I think it's fake or partly fake because if a marriage wants to heal, it can't be exposed to the air like that, so early on in the process. Everyone would know that.

My wife read some of it, and said it does not really go into the waves of emotion that would normally be in there somewhere. It seems like a parable deliberately written to educate people. And from that point of view it works quite well.


----------



## Cheated Don (Jan 18, 2009)

MarkTwain said:


> I think it's fake or partly fake because if a marriage wants to heal, it can't be exposed to the air like that, so early on in the process. Everyone would know that.
> 
> My wife read some of it, and said it does not really go into the waves of emotion that would normally be in there somewhere. It seems like a parable deliberately written to educate people. And from that point of view it works quite well.


Hi Mark,
I'm Don, the blogs writer. I guess different people respond things in different ways. When I'm hurting, I write. It's how I process things. I started writing 48 hours after learning of Anne's affair. I decided to let her see what I was writing a day or two later. We decided to make it public partly because I was reaching out for support/sympathy, and partly because I hadn't found sites like this as a support tool. I REALLY thought that if we were able to get through this, others might be able to benefit from it.
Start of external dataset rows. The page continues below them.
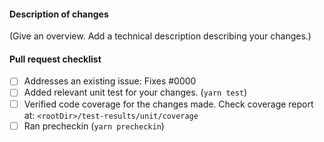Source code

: <!--
Copyright (c) Microsoft Corporation. All rights reserved.
Licensed under the MIT License.
-->

#### Description of changes

(Give an overview. Add a technical description describing your changes.)

#### Pull request checklist

- [ ] Addresses an existing issue: Fixes #0000
- [ ] Added relevant unit test for your changes. (`yarn test`)
- [ ] Verified code coverage for the changes made. Check coverage report at: `<rootDir>/test-results/unit/coverage`
- [ ] Ran precheckin (`yarn precheckin`)
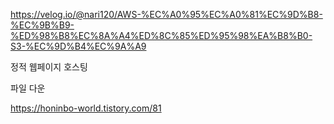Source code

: 





https://velog.io/@nari120/AWS-%EC%A0%95%EC%A0%81%EC%9D%B8-%EC%9B%B9-%ED%98%B8%EC%8A%A4%ED%8C%85%ED%95%98%EA%B8%B0-S3-%EC%9D%B4%EC%9A%A9

정적 웹페이지 호스팅





파일 다운

https://honinbo-world.tistory.com/81



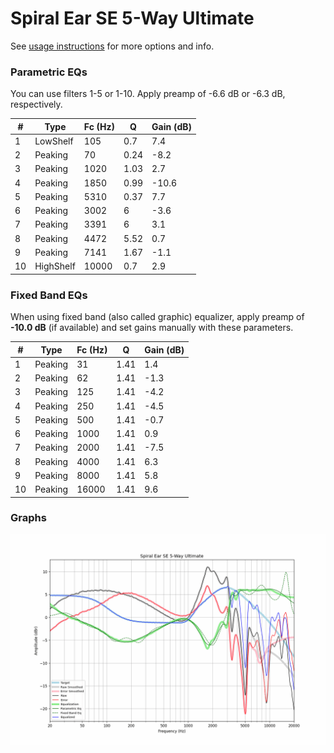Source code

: # Spiral Ear SE 5-Way Ultimate
See [usage instructions](https://github.com/jaakkopasanen/AutoEq#usage) for more options and info.

### Parametric EQs
You can use filters 1-5 or 1-10. Apply preamp of -6.6 dB or -6.3 dB, respectively.

|   # | Type      |   Fc (Hz) |    Q |   Gain (dB) |
|-----|-----------|-----------|------|-------------|
|   1 | LowShelf  |       105 | 0.7  |         7.4 |
|   2 | Peaking   |        70 | 0.24 |        -8.2 |
|   3 | Peaking   |      1020 | 1.03 |         2.7 |
|   4 | Peaking   |      1850 | 0.99 |       -10.6 |
|   5 | Peaking   |      5310 | 0.37 |         7.7 |
|   6 | Peaking   |      3002 | 6    |        -3.6 |
|   7 | Peaking   |      3391 | 6    |         3.1 |
|   8 | Peaking   |      4472 | 5.52 |         0.7 |
|   9 | Peaking   |      7141 | 1.67 |        -1.1 |
|  10 | HighShelf |     10000 | 0.7  |         2.9 |

### Fixed Band EQs
When using fixed band (also called graphic) equalizer, apply preamp of **-10.0 dB** (if available) and set gains manually with these parameters.

|   # | Type    |   Fc (Hz) |    Q |   Gain (dB) |
|-----|---------|-----------|------|-------------|
|   1 | Peaking |        31 | 1.41 |         1.4 |
|   2 | Peaking |        62 | 1.41 |        -1.3 |
|   3 | Peaking |       125 | 1.41 |        -4.2 |
|   4 | Peaking |       250 | 1.41 |        -4.5 |
|   5 | Peaking |       500 | 1.41 |        -0.7 |
|   6 | Peaking |      1000 | 1.41 |         0.9 |
|   7 | Peaking |      2000 | 1.41 |        -7.5 |
|   8 | Peaking |      4000 | 1.41 |         6.3 |
|   9 | Peaking |      8000 | 1.41 |         5.8 |
|  10 | Peaking |     16000 | 1.41 |         9.6 |

### Graphs
![](./Spiral%20Ear%20SE%205-Way%20Ultimate.png)
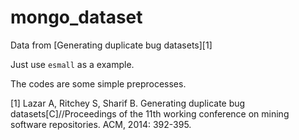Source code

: # mongo_dataset

Data from [Generating duplicate bug datasets][1]

Just use `esmall` as a example.


The codes are some simple preprocesses.



[1] Lazar A, Ritchey S, Sharif B. Generating duplicate bug datasets[C]//Proceedings of the 11th working conference on mining software repositories. ACM, 2014: 392-395.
I should say, and have I think, that I didn't respond to Anne's news at all the way I thought I would/should. I guess writing is how I scream and throw things. I'm not interested in getting into a debate with anyone. I'm here to heal just like everyone else. I'm glad the blog was linked to, because it lead me here. I can use this place as much as anyone. If anything I've written helps someone, great. If not, that's ok too. It's written for me mostly. Writing it has helped me, and will continue to help me I suspect. If it stops helping me, I'll stop writing.


----------



## MarkTwain (Aug 1, 2008)

Don- The letter form your wife was... good. Good in that there was more emotion. I just wonder if putting the spotlight on your marriage might cause problems later. Sometimes women will agree to things that they later retract. She feels guilty so she is letting you have things your way. This could be storing up trouble for later...

IMHO.


----------